May Day

Some customs and beliefs

By Margaret Mulligan

May Day or La Bealtaine is one of the four quarter days in the year. Quarter days are so called because they are the solar festivals that occur between the solstices and the equinoxes. They mark the change in seasons and were pagan festivals but when Christianity came to Ireland the festivals were allocated saints thus retaining the pagan customs but in some way making them acceptable to the Christian religion.

Fire, Dancing & Flowers..

May Day marks the first day of spring in Ireland and festivities associated with the time include fire, dancing and flowers. ‘In Roman mythology Flora was the goddess of flowers and the season of spring. Her festival, the Floralia was held between April 28 and May 3 and symbolized the renewal of the cycle of life, drinking, and flowers’ [1] The selection of a May Queen is most likely associated with such a festival.

There are also floral festivals in Cornwall and Helston Flora Day occurs in early May.  A series of dances are performed from early morning and it is one of the oldest surviving May customs celebrating the end of winter and coming of spring. Flowers are strewn throughout.  In Padstow (also in Cornwall),  on May 1st the ‘obby oss’ (hobby horse) festival has been the custom since at least the 16th century.  The Morris dancers accompany the horse, a custom going back may centuries. 

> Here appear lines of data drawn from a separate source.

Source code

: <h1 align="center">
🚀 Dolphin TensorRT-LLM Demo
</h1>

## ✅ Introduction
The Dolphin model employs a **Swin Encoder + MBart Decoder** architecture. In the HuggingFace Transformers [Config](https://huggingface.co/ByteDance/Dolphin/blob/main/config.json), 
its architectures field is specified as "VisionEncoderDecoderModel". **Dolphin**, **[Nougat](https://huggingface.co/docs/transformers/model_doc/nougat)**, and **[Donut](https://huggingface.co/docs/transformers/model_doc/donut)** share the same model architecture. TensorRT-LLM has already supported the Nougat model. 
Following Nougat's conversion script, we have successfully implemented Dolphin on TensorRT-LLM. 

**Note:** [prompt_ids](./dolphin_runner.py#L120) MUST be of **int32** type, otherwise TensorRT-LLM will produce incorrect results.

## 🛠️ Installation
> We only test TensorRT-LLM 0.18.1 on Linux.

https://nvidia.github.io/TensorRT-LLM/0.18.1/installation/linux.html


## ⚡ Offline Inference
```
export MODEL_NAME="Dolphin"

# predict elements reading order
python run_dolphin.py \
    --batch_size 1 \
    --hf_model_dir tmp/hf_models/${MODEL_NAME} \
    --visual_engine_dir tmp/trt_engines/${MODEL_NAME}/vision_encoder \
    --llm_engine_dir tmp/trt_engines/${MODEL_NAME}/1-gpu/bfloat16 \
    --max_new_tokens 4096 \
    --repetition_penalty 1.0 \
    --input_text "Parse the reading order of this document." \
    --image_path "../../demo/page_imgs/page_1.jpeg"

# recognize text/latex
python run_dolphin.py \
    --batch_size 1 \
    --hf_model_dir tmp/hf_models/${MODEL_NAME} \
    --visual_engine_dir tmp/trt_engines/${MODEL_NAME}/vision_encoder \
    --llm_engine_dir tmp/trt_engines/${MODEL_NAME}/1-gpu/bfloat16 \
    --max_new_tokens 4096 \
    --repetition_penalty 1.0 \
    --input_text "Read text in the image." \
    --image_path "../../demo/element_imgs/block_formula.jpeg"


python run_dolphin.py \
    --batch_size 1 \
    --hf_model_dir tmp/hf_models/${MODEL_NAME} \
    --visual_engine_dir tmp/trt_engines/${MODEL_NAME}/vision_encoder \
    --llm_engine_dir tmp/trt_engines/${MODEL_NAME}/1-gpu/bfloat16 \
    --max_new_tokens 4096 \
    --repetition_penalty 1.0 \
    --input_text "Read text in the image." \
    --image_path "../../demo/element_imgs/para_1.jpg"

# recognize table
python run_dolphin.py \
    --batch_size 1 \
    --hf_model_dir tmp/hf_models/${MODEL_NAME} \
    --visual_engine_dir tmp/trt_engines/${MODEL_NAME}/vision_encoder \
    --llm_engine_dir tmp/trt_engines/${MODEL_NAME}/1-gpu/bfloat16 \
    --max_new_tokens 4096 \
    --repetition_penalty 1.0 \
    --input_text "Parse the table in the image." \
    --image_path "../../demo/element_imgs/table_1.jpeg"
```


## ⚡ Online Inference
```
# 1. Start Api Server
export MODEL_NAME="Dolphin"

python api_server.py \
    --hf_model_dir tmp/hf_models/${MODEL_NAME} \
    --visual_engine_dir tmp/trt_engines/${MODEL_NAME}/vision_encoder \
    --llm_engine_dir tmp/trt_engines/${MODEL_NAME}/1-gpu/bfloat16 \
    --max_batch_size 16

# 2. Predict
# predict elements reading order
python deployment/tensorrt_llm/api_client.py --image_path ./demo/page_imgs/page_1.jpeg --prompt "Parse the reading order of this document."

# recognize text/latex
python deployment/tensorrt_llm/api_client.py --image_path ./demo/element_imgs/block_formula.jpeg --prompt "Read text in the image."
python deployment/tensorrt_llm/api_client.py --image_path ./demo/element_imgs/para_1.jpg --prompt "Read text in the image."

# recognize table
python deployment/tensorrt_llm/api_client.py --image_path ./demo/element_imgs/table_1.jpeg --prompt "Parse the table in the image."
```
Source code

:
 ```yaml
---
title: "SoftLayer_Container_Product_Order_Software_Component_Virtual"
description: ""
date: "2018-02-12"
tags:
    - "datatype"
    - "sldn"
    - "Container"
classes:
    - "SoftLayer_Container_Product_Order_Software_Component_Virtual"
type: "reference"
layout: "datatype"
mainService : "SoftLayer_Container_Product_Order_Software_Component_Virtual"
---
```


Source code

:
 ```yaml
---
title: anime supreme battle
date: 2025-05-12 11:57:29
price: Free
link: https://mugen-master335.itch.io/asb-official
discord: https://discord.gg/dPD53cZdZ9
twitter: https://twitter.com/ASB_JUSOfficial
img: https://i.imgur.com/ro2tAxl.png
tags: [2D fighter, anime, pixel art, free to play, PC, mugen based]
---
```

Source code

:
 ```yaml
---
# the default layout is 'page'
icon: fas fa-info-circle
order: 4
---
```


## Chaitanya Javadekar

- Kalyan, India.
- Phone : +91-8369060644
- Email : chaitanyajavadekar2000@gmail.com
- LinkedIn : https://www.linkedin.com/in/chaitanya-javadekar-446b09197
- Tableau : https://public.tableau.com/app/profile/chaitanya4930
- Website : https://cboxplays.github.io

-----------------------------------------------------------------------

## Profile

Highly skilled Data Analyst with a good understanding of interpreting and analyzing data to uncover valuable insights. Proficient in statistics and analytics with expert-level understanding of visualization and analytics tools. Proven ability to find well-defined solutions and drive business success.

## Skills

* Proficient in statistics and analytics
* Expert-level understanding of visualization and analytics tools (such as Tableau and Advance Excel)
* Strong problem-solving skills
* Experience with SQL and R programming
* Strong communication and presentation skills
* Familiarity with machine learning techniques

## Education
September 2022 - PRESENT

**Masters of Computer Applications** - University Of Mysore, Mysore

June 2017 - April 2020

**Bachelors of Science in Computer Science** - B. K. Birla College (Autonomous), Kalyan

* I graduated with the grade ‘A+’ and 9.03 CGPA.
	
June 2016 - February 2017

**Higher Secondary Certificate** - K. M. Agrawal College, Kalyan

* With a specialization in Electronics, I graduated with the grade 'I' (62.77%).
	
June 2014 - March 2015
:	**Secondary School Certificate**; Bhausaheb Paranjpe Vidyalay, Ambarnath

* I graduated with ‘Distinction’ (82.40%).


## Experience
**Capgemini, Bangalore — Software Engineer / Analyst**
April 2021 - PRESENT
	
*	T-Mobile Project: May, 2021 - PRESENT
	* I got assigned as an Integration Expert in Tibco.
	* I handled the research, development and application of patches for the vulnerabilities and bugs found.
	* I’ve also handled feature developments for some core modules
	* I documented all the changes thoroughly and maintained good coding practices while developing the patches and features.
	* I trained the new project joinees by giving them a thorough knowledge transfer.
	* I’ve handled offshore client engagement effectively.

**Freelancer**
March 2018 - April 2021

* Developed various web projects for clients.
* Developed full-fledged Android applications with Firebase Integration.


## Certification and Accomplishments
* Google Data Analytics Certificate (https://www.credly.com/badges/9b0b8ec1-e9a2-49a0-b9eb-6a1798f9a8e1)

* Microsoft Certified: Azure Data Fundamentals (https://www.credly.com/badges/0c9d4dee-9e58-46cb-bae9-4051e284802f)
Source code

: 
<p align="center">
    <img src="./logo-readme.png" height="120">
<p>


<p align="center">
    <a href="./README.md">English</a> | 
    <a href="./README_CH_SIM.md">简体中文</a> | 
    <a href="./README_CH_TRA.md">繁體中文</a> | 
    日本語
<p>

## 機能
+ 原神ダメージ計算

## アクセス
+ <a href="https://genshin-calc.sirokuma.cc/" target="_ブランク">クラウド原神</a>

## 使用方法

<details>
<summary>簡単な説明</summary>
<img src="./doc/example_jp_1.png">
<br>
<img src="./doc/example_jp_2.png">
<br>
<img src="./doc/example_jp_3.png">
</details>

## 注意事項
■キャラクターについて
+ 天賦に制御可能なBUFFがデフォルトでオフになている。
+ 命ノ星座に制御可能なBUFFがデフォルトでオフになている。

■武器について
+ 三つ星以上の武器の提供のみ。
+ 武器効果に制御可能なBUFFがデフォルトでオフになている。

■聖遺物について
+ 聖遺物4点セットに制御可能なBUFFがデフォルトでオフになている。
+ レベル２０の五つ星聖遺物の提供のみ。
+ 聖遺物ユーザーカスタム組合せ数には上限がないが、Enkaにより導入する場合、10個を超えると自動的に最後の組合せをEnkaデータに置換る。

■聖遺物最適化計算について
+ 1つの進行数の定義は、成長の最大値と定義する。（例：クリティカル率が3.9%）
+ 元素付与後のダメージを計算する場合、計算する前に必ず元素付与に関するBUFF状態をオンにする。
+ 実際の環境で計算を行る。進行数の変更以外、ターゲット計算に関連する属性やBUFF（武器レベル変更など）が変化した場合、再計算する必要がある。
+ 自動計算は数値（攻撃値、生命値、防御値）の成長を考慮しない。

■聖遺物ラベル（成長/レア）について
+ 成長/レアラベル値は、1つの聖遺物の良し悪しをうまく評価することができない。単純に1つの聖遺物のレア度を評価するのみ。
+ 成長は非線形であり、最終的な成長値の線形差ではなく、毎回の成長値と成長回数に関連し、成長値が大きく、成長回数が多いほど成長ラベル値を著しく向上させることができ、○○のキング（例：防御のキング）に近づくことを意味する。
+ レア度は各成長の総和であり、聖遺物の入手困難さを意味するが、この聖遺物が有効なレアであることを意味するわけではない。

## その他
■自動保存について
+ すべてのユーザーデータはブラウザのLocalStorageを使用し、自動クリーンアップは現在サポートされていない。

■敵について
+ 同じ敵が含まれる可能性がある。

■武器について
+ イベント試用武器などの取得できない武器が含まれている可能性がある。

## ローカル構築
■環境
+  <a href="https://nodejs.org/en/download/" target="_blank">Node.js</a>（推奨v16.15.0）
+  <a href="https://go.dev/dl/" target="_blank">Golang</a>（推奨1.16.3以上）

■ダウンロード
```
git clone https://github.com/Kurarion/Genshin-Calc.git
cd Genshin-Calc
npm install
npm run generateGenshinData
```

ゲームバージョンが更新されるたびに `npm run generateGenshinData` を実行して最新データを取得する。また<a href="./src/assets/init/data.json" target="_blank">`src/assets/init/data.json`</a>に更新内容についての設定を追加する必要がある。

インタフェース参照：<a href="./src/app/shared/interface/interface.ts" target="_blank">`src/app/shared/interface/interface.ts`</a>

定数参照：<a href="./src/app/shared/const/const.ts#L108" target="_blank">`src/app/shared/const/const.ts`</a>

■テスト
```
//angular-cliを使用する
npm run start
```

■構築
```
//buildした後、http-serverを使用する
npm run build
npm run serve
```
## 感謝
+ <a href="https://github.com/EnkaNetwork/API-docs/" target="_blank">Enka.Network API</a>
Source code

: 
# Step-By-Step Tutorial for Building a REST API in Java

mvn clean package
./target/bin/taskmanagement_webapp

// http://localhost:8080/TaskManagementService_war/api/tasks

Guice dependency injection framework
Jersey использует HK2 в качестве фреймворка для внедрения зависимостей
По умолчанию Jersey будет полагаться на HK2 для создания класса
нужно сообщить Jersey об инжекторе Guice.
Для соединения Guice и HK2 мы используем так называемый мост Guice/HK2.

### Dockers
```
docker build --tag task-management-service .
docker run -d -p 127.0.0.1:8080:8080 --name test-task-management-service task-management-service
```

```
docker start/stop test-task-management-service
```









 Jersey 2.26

"Beltine (or Beltaine) was celebrated on May 1st, a spring-time festival of optimism. Fertility ritual again was important, in part perhaps connecting with the waxing power of the sun, symbolized by the lighting of fires through which livestock were driven, and around which the people danced in a sunwise direction."[2] 

Kindled anew

It was the custom that all fires be extinguished in order to be kindled anew from a coal from the May Eve bonfire. It is said that the Druids lit a ceremonial fire for the god Baal at Uisnech (traditionally the centre of the country) and from this all other fires were kindled. However when St Patrick came he is said to have made a fire on May Eve and celebrated the paschal mysteries and from then on Easter took the place of the Tara fire.[3]  It is also suggested that the May Day celebrations were transferred to St John’s eve at the end of June.

James MacKillop suggests that the speculation in the nineteenth century of a link with Baal is now rejected and that it is notable that ‘names for the day in the P-celtic languages allude only to the time of year, not a fire or a lost god’ [4] He accepts however that there are definite links with Flora the goddess of flowers and it is these celebrations that have been adopted or modified by the Catholic church such that the month of May is Mary’s month. It is customary to set up an altar in the home in her honour and decorate it with flowers.                                   

No one either borrowed or loaned goods

There is a belief, that around the quarter days i.e. change of seasons, there are mystical forces at work hence the concept of the ‘evil eye’ - someone who has the power to confer bad luck or misfortune (possibly a witch).

Photo:Morris dancers along the Thames near Richmond, c. 1620.

Morris dancers along the Thames near Richmond, c. 1620.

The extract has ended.